__Work item__: Retype, word for word, every line of the records below starting at the one that contains "- [ ] Migration applied successfully" and ending at the one that contains "## 🎯 Remember"; include both of those lines and nothing more.

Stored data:
○ ○ ○ ○ ○ ○ ○

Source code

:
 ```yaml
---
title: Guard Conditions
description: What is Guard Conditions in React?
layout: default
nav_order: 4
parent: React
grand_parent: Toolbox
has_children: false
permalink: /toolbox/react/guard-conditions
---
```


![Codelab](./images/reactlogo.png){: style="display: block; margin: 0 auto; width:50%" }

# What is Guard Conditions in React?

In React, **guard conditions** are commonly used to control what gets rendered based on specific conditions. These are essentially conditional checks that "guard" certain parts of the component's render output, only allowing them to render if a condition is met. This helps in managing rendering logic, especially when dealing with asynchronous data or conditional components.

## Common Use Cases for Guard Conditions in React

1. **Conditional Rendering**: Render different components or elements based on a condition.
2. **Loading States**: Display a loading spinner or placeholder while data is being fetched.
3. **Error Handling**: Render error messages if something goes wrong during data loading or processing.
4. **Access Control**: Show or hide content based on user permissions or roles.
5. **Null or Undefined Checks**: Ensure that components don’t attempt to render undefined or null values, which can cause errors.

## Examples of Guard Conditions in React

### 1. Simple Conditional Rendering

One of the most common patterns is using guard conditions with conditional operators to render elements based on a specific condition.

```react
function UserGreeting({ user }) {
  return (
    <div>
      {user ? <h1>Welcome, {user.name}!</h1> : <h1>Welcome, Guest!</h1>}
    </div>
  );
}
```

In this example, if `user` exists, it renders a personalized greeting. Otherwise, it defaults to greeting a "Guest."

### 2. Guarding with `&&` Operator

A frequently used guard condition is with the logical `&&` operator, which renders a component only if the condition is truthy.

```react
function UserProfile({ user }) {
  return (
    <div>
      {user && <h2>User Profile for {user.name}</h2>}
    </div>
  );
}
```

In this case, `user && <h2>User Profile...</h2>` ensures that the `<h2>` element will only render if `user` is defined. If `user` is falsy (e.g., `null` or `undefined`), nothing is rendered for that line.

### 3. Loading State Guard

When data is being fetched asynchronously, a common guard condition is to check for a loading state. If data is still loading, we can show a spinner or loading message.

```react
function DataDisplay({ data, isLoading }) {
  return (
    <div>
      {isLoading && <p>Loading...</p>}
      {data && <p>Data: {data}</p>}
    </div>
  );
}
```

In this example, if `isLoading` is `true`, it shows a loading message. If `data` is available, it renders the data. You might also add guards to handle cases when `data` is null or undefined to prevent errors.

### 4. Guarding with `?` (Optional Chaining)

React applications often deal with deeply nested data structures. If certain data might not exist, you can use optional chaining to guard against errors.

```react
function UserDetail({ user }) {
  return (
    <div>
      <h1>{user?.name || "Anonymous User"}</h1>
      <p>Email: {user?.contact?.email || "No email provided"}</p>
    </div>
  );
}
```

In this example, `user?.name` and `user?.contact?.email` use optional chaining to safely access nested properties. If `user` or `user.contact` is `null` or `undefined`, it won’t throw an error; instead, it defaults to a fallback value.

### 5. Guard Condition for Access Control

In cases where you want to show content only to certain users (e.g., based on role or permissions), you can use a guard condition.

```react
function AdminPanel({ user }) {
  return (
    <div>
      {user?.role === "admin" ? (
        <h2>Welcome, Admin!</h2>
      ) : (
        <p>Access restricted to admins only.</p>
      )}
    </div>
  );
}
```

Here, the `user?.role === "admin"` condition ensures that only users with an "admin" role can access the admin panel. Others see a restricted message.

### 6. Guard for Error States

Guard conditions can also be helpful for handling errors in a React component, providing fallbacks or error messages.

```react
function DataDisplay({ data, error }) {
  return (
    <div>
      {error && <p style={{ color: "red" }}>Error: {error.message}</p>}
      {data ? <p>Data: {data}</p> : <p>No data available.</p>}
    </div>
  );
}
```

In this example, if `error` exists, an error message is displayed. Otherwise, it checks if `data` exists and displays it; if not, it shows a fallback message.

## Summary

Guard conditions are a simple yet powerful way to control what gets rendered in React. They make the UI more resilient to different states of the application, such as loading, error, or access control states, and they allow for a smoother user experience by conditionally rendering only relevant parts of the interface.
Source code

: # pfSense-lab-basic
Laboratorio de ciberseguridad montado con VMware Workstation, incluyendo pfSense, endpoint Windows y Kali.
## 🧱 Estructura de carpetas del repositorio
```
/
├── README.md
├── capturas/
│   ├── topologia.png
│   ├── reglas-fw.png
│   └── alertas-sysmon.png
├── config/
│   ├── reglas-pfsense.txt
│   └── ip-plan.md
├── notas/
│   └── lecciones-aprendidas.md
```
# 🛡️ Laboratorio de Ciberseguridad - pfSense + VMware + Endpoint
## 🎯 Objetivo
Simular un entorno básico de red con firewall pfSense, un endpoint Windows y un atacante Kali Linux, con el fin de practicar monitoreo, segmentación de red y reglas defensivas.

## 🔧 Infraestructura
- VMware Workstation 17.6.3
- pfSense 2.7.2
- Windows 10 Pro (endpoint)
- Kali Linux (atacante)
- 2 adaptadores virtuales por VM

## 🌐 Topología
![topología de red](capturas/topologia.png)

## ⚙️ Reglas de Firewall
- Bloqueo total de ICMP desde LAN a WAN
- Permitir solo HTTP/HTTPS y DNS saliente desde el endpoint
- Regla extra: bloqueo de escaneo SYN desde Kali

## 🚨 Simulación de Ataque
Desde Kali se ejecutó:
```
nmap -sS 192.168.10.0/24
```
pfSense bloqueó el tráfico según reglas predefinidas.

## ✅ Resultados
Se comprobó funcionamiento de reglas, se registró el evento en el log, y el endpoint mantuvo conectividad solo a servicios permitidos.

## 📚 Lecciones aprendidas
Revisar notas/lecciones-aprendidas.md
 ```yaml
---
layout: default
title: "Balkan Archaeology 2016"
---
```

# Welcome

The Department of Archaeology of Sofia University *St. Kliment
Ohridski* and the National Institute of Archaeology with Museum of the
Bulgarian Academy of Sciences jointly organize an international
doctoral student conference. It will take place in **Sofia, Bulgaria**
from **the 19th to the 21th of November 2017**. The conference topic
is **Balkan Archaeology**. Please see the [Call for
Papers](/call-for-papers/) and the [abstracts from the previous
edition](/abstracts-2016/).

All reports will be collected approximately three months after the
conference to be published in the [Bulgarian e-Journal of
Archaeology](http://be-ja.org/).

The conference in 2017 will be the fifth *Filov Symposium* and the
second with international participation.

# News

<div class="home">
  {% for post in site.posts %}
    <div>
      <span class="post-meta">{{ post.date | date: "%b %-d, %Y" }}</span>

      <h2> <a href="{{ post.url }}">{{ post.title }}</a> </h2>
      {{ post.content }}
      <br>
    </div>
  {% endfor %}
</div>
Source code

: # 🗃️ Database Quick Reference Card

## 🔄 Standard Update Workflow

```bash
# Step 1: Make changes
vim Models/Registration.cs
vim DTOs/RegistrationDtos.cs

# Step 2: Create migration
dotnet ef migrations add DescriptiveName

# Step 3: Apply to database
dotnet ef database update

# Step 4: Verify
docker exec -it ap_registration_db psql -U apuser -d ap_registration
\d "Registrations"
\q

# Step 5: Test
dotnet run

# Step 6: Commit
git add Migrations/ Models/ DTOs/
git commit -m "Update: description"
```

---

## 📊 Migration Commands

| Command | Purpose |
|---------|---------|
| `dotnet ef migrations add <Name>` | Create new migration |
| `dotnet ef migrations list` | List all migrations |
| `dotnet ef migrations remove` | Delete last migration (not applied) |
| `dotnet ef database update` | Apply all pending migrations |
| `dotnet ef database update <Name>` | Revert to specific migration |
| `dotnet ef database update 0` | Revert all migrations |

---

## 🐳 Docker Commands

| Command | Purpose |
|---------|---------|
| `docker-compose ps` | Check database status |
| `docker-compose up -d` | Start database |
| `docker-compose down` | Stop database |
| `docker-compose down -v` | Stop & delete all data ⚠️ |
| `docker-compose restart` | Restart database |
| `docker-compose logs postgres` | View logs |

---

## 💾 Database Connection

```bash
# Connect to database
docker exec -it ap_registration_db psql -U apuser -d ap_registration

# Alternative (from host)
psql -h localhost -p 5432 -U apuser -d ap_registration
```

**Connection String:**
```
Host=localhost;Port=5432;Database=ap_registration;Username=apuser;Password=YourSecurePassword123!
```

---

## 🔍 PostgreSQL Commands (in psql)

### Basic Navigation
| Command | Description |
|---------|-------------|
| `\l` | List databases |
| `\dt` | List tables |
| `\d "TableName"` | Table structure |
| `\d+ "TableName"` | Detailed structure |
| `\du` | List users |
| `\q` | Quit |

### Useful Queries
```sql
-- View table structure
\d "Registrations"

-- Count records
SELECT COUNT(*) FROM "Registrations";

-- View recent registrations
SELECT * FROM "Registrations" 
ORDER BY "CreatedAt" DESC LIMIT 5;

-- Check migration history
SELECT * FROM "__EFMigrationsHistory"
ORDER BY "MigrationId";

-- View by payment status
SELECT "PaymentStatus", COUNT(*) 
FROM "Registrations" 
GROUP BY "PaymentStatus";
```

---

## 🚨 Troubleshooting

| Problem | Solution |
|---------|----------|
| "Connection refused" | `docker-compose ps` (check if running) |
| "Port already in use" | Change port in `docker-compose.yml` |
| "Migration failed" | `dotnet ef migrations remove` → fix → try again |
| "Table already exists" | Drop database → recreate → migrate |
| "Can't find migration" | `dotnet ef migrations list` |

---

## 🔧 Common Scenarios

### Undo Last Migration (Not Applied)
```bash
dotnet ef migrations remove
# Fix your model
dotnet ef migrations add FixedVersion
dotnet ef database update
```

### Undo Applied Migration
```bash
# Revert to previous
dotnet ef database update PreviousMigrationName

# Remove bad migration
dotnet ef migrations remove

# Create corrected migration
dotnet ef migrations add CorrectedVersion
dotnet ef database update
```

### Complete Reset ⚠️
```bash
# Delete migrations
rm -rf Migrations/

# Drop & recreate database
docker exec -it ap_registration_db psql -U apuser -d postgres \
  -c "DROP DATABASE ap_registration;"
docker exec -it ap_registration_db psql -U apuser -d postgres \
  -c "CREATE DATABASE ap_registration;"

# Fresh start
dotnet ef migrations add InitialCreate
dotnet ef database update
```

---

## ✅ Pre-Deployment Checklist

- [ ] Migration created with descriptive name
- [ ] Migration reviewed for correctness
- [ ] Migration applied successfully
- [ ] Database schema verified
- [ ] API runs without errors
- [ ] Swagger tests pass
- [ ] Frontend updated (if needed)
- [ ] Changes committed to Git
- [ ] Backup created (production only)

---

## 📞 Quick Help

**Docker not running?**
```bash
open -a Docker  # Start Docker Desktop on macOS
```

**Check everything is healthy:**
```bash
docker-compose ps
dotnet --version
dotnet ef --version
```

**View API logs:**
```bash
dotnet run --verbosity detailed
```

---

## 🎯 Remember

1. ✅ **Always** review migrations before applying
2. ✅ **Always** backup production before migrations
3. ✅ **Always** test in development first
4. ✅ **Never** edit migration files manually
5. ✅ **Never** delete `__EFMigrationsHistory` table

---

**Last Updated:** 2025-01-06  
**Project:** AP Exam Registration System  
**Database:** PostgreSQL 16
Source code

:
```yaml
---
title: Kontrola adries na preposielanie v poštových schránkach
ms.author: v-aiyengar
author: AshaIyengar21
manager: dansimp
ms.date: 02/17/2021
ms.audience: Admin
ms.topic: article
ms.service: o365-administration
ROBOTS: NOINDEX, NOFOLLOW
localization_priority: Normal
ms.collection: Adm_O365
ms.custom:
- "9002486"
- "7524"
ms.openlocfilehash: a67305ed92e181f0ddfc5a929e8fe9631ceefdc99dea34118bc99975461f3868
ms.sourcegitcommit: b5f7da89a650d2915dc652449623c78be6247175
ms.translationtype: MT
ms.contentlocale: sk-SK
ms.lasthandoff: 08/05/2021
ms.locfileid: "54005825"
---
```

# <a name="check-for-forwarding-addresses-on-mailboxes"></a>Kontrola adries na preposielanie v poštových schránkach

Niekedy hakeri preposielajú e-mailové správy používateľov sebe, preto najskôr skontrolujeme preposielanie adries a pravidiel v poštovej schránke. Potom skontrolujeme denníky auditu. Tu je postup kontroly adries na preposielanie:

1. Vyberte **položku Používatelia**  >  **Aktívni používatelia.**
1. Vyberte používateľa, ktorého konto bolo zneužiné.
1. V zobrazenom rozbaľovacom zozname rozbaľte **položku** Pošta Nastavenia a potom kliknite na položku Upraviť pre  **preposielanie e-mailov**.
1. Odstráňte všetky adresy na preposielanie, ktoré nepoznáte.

○ ○ ○ ○ ○ ○ ○

__Your response__:
- [ ] Migration applied successfully
- [ ] Database schema verified
- [ ] API runs without errors
- [ ] Swagger tests pass
- [ ] Frontend updated (if needed)
- [ ] Changes committed to Git
- [ ] Backup created (production only)

---

## 📞 Quick Help

**Docker not running?**
```bash
open -a Docker  # Start Docker Desktop on macOS
```

**Check everything is healthy:**
```bash
docker-compose ps
dotnet --version
dotnet ef --version
```

**View API logs:**
```bash
dotnet run --verbosity detailed
```

---

## 🎯 Remember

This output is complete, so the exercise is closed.